Among the lines below, copy exactly those from the one with "git remote -v" through the one with "Once you log", counting both ends.

#### Material provided

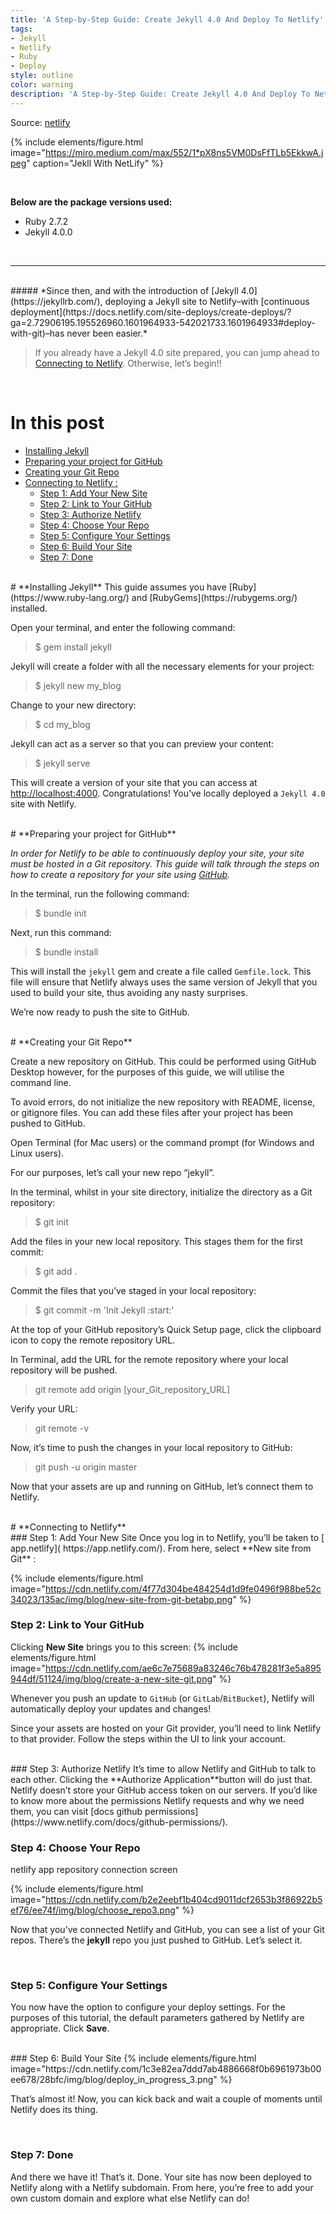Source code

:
 ```yaml
---
title: 'A Step-by-Step Guide: Create Jekyll 4.0 And Deploy To Netlify'
tags:
- Jekyll
- Netlify
- Ruby
- Deploy
style: outline
color: warning
description: 'A Step-by-Step Guide: Create Jekyll 4.0 And Deploy To Netlify'
---
```


Source: [netlify](https://www.netlify.com/topics/tutorials/)

{% include elements/figure.html image="https://miro.medium.com/max/552/1*pX8ns5VM0DsFfTLb5EkkwA.jpeg" caption="Jekll With NetLify" %}

<br />

**Below are the package versions used:**

* Ruby 2.7.2
* Jekyll 4.0.0

<br />

----------

<br />
##### *Since then, and with the introduction of [Jekyll 4.0](https://jekyllrb.com/), deploying a Jekyll site to Netlify–with [continuous deployment](https://docs.netlify.com/site-deploys/create-deploys/?ga=2.72906195.195526960.1601964933-542021733.1601964933#deploy-with-git)–has never been easier.*

<br />

> If you already have a Jekyll 4.0 site prepared, you can jump ahead to [Connecting to Netlify](https://mohammed-basaleh.netlify.app/articles/jekyll-with-netfily#connecting-to-netlify). Otherwise, let’s begin!!

<br>

# In this post 

* [Installing Jekyll](https://mohammed-basaleh.netlify.app/articles/jekyll-with-netfily#installing-jekyll)
* [Preparing your project for GitHub](https://mohammed-basaleh.netlify.app/articles/jekyll-with-netfily#preparing-your-project-for-github)
* [Creating your Git Repo](https://mohammed-basaleh.netlify.app/articles/jekyll-with-netfily#creating-your-git-repo)
* [Connecting to Netlify :](https://mohammed-basaleh.netlify.app/articles/jekyll-with-netfily#connecting-to-netlify)
    * [Step 1: Add Your New Site](https://mohammed-basaleh.netlify.app/articles/jekyll-with-netfily#step-1-add-your-new-site)
    * [Step 2: Link to Your GitHub](https://mohammed-basaleh.netlify.app/articles/jekyll-with-netfily#lstep-2-ink-to-your-github)
    * [Step 3: Authorize Netlify](https://mohammed-basaleh.netlify.app/articles/jekyll-with-netfily#step-3-authorize-netlify)
    * [Step 4: Choose Your Repo](https://mohammed-basaleh.netlify.app/articles/jekyll-with-netfily#step-4-choose-your-repo)
    * [Step 5: Configure Your Settings](https://mohammed-basaleh.netlify.app/articles/jekyll-with-netfily#step-5-configure-your-settings)
    * [Step 6: Build Your Site](https://mohammed-basaleh.netlify.app/articles/jekyll-with-netfily#step-6-build-your-site)
    * [Step 7: Done](https://mohammed-basaleh.netlify.app/articles/jekyll-with-netfily#step-7-done)


<br />
# **Installing Jekyll**
This guide assumes you have [Ruby](https://www.ruby-lang.org/) and [RubyGems](https://rubygems.org/) installed.

Open your terminal, and enter the following command:

> $ gem install jekyll

Jekyll will create a folder with all the necessary elements for your project:

> $ jekyll new my_blog

Change to your new directory:

> $ cd my_blog

Jekyll can act as a server so that you can preview your content:

> $ jekyll serve

This will create a version of your site that you can access at [http://localhost:4000](http://localhost:4000). Congratulations! You’ve locally deployed a `Jekyll 4.0` site with Netlify.

<br />
# **Preparing your project for GitHub**

*In order for Netlify to be able to continuously deploy your site, your site must be hosted in a Git repository. This guide will talk through the steps on how to create a repository for your site using [GitHub](https://github.com/).*

In the terminal, run the following command:

> $ bundle init

Next, run this command:

> $ bundle install

This will install the `jekyll` gem and create a file called `Gemfile.lock`. This file will ensure that Netlify always uses the same version of Jekyll that you used to build your site, thus avoiding any nasty surprises.

We’re now ready to push the site to GitHub.

<br>
# **Creating your Git Repo**

Create a new repository on GitHub. This could be performed using GitHub Desktop however, for the purposes of this guide, we will utilise the command line.

To avoid errors, do not initialize the new repository with README, license, or gitignore files. You can add these files after your project has been pushed to GitHub.

Open Terminal (for Mac users) or the command prompt (for Windows and Linux users).

For our purposes, let’s call your new repo “jekyll”.

In the terminal, whilst in your site directory, initialize the directory as a Git repository:

> $ git init

Add the files in your new local repository. This stages them for the first commit:

> $ git add .

Commit the files that you’ve staged in your local repository:

> $ git commit -m 'Init Jekyll :start:'

At the top of your GitHub repository’s Quick Setup page, click the clipboard icon to copy the remote repository URL.

In Terminal, add the URL for the remote repository where your local repository will be pushed.

> git remote add origin [your_Git_repository_URL]

Verify your URL:

> git remote -v

Now, it’s time to push the changes in your local repository to GitHub:

> git push -u origin master

Now that your assets are up and running on GitHub, let’s connect them to Netlify.

<br>
# **Connecting to Netlify**
<br>
### Step 1: Add Your New Site
Once you log in to Netlify, you’ll be taken to [ app.netlify]( https://app.netlify.com/). From here, select **New site from Git** :

{% include elements/figure.html image="https://cdn.netlify.com/4f77d304be484254d1d9fe0496f988be52c34023/135ac/img/blog/new-site-from-git-betabp.png"  %}
<br>

### Step 2: Link to Your GitHub
Clicking **New Site** brings you to this screen:
{% include elements/figure.html image="https://cdn.netlify.com/ae6c7e75689a83246c76b478281f3e5a895944df/51124/img/blog/create-a-new-site-git.png"  %}


Whenever you push an update to `GitHub` (or `GitLab`/`BitBucket`), Netlify will automatically deploy your updates and changes!

Since your assets are hosted on your Git provider, you’ll need to link Netlify to that provider. Follow the steps within the UI to link your account.

<br>
### Step 3: Authorize Netlify
It’s time to allow Netlify and GitHub to talk to each other. Clicking the **Authorize Application**button will do just that. Netlify doesn’t store your GitHub access token on our servers. If you’d like to know more about the permissions Netlify requests and why we need them, you can visit [docs github permissions](https://www.netlify.com/docs/github-permissions/).

<br>

### Step 4: Choose Your Repo
netlify app repository connection screen

{% include elements/figure.html image="https://cdn.netlify.com/b2e2eebf1b404cd9011dcf2653b3f86922b5ef76/ee74f/img/blog/choose_repo3.png"  %}

Now that you’ve connected Netlify and GitHub, you can see a list of your Git repos. There’s the **jekyll** repo you just pushed to GitHub. Let’s select it.

<br>

### Step 5: Configure Your Settings
You now have the option to configure your deploy settings. For the purposes of this tutorial, the default parameters gathered by Netlify are appropriate. Click **Save**.

<br>
### Step 6: Build Your Site
{% include elements/figure.html image="https://cdn.netlify.com/1c3e82ea7ddd7ab4886668f0b6961973b00ee678/28bfc/img/blog/deploy_in_progress_3.png"  %}


That’s almost it! Now, you can kick back and wait a couple of moments until Netlify does its thing.

<br>

### Step 7: Done
And there we have it! That’s it. Done. Your site has now been deployed to Netlify along with a Netlify subdomain. From here, you’re free to add your own custom domain and explore what else Netlify can do!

########

* [Answer for this exercise]:
> git remote -v

Now, it’s time to push the changes in your local repository to GitHub:

> git push -u origin master

Now that your assets are up and running on GitHub, let’s connect them to Netlify.

<br>
# **Connecting to Netlify**
<br>
### Step 1: Add Your New Site
Once you log in to Netlify, you’ll be taken to [ app.netlify]( https://app.netlify.com/). From here, select **New site from Git** :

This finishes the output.